INPUT FOR THIS TASK —
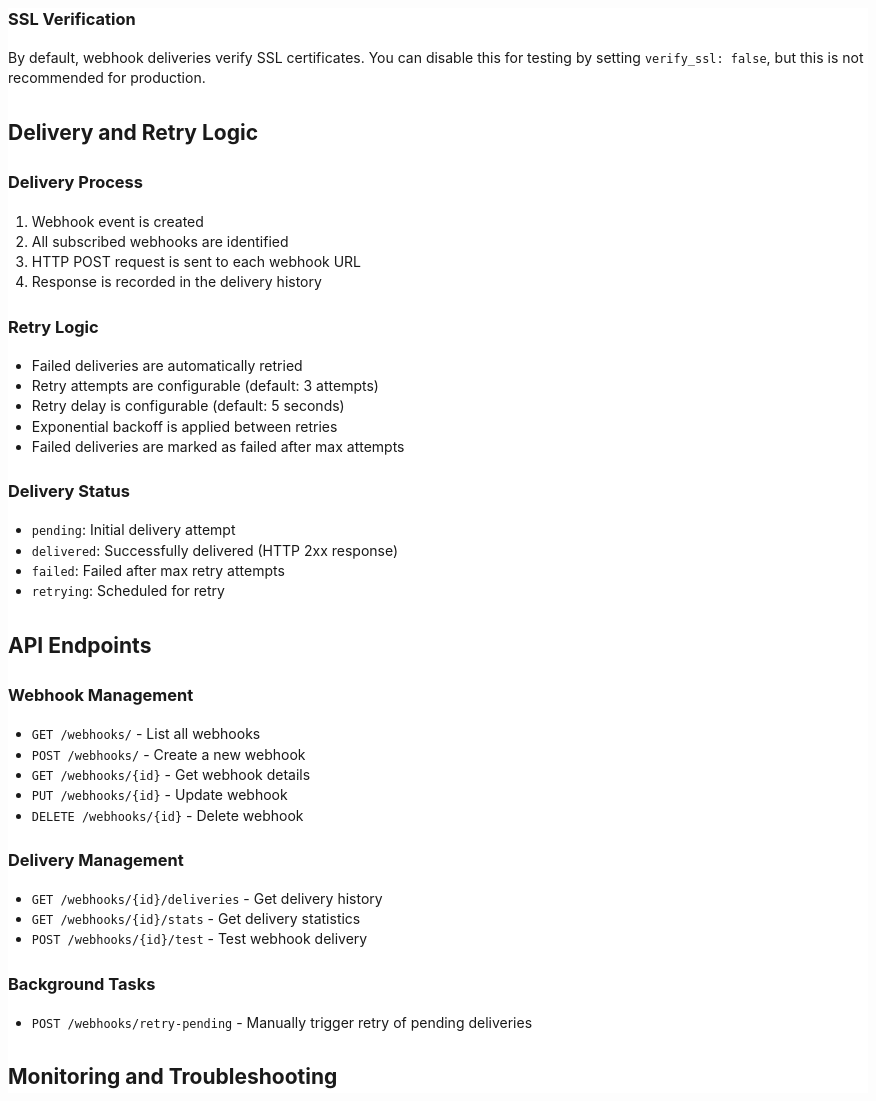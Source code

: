 ### SSL Verification

By default, webhook deliveries verify SSL certificates. You can disable this for testing by setting `verify_ssl: false`, but this is not recommended for production.

## Delivery and Retry Logic

### Delivery Process

1. Webhook event is created
2. All subscribed webhooks are identified
3. HTTP POST request is sent to each webhook URL
4. Response is recorded in the delivery history

### Retry Logic

- Failed deliveries are automatically retried
- Retry attempts are configurable (default: 3 attempts)
- Retry delay is configurable (default: 5 seconds)
- Exponential backoff is applied between retries
- Failed deliveries are marked as failed after max attempts

### Delivery Status

- `pending`: Initial delivery attempt
- `delivered`: Successfully delivered (HTTP 2xx response)
- `failed`: Failed after max retry attempts
- `retrying`: Scheduled for retry

## API Endpoints

### Webhook Management

- `GET /webhooks/` - List all webhooks
- `POST /webhooks/` - Create a new webhook
- `GET /webhooks/{id}` - Get webhook details
- `PUT /webhooks/{id}` - Update webhook
- `DELETE /webhooks/{id}` - Delete webhook

### Delivery Management

- `GET /webhooks/{id}/deliveries` - Get delivery history
- `GET /webhooks/{id}/stats` - Get delivery statistics
- `POST /webhooks/{id}/test` - Test webhook delivery

### Background Tasks

- `POST /webhooks/retry-pending` - Manually trigger retry of pending deliveries

## Monitoring and Troubleshooting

EXERCISE PROMPT — Output nothing but the records, word for word, and none of their pictures.

FINISHED TASK —
Source code

: ### SSL Verification

By default, webhook deliveries verify SSL certificates. You can disable this for testing by setting `verify_ssl: false`, but this is not recommended for production.

## Delivery and Retry Logic

### Delivery Process

1. Webhook event is created
2. All subscribed webhooks are identified
3. HTTP POST request is sent to each webhook URL
4. Response is recorded in the delivery history

### Retry Logic

- Failed deliveries are automatically retried
- Retry attempts are configurable (default: 3 attempts)
- Retry delay is configurable (default: 5 seconds)
- Exponential backoff is applied between retries
- Failed deliveries are marked as failed after max attempts

### Delivery Status

- `pending`: Initial delivery attempt
- `delivered`: Successfully delivered (HTTP 2xx response)
- `failed`: Failed after max retry attempts
- `retrying`: Scheduled for retry

## API Endpoints

### Webhook Management

- `GET /webhooks/` - List all webhooks
- `POST /webhooks/` - Create a new webhook
- `GET /webhooks/{id}` - Get webhook details
- `PUT /webhooks/{id}` - Update webhook
- `DELETE /webhooks/{id}` - Delete webhook

### Delivery Management

- `GET /webhooks/{id}/deliveries` - Get delivery history
- `GET /webhooks/{id}/stats` - Get delivery statistics
- `POST /webhooks/{id}/test` - Test webhook delivery

### Background Tasks

- `POST /webhooks/retry-pending` - Manually trigger retry of pending deliveries

## Monitoring and Troubleshooting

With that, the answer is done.